*** Entries provided Section Begins ***

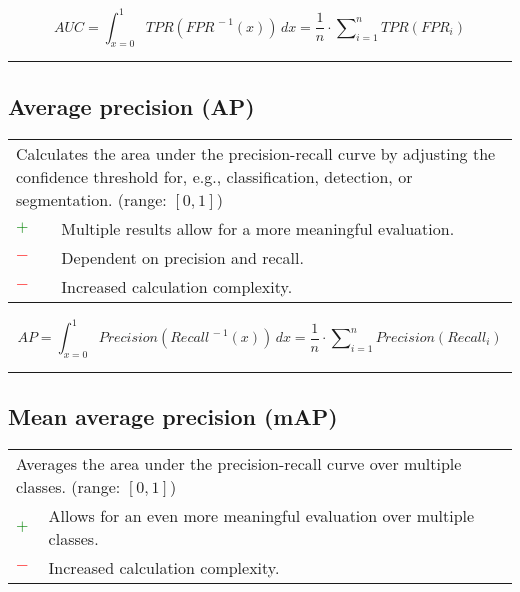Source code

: \documentclass{article}
\begin{document}
\begin{equation}
	\textit{AUC} = \int_{x = 0}^1 \textit{TPR}(\textit{FPR}^{\,-1}(x)) \,dx = \dfrac{1}{n} \cdot \sum\nolimits_{i = 1}^n \textit{TPR}(\textit{FPR}_i)
%
	\label{equation:AUC}
\end{equation}

\hrule


\subsection[Average precision (AP)]{Average precision (AP) \cite{manning2009introduction, everingham2010pascal}}

\begin{table}[H]\centering
	\begin{tabular}{m{}m{}}
		\multicolumn{2}{m{0.95\textwidth}}{Calculates the area under the precision-recall curve by adjusting the confidence threshold for, e.g., classification, detection, or segmentation. (range: $[0, 1]$)} \\
		\textcolor{Green}{$+$} & Multiple results allow for a more meaningful evaluation. \\
		\textcolor{Red}{$-$}   & Dependent on precision and recall. \\
		\textcolor{Red}{$-$}   & Increased calculation complexity.
	\end{tabular}
\end{table}

\begin{equation}
	\textit{AP} = \int_{x = 0}^1 \textit{Precision}(\textit{Recall}^{\,-1}(x)) \,dx = \dfrac{1}{n} \cdot \sum\nolimits_{i = 1}^n \textit{Precision}(\textit{Recall}_i)
%
	\label{equation:AP}
\end{equation}

\hrule


\subsection[Mean average precision (mAP)]{Mean average precision (mAP) \cite{manning2009introduction, everingham2010pascal}}

\begin{table}[H]\centering
	\begin{tabular}{m{}m{}}
		\multicolumn{2}{m{0.95\textwidth}}{Averages the area under the precision-recall curve over multiple classes. (range: $[0, 1]$)} \\
		\textcolor{Green}{$+$} & Allows for an even more meaningful evaluation over multiple classes. \\
		\textcolor{Red}{$-$}   & Increased calculation complexity.
	\end{tabular}
\end{table}
\end{document}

*** Entries provided Section Ends ***

Exercise: From the line holding "and recall. \\" to the line holding "precision-recall curve over", inclusive, restate each line above exactly as written.

Reply:
		\textcolor{Red}{$-$}   & Dependent on precision and recall. \\
		\textcolor{Red}{$-$}   & Increased calculation complexity.
	\end{tabular}
\end{table}

\begin{equation}
	\textit{AP} = \int_{x = 0}^1 \textit{Precision}(\textit{Recall}^{\,-1}(x)) \,dx = \dfrac{1}{n} \cdot \sum\nolimits_{i = 1}^n \textit{Precision}(\textit{Recall}_i)
%
	\label{equation:AP}
\end{equation}

\hrule


\subsection[Mean average precision (mAP)]{Mean average precision (mAP) \cite{manning2009introduction, everingham2010pascal}}

\begin{table}[H]\centering
	\begin{tabular}{m{}m{}}
		\multicolumn{2}{m{0.95\textwidth}}{Averages the area under the precision-recall curve over multiple classes. (range: $[0, 1]$)} \\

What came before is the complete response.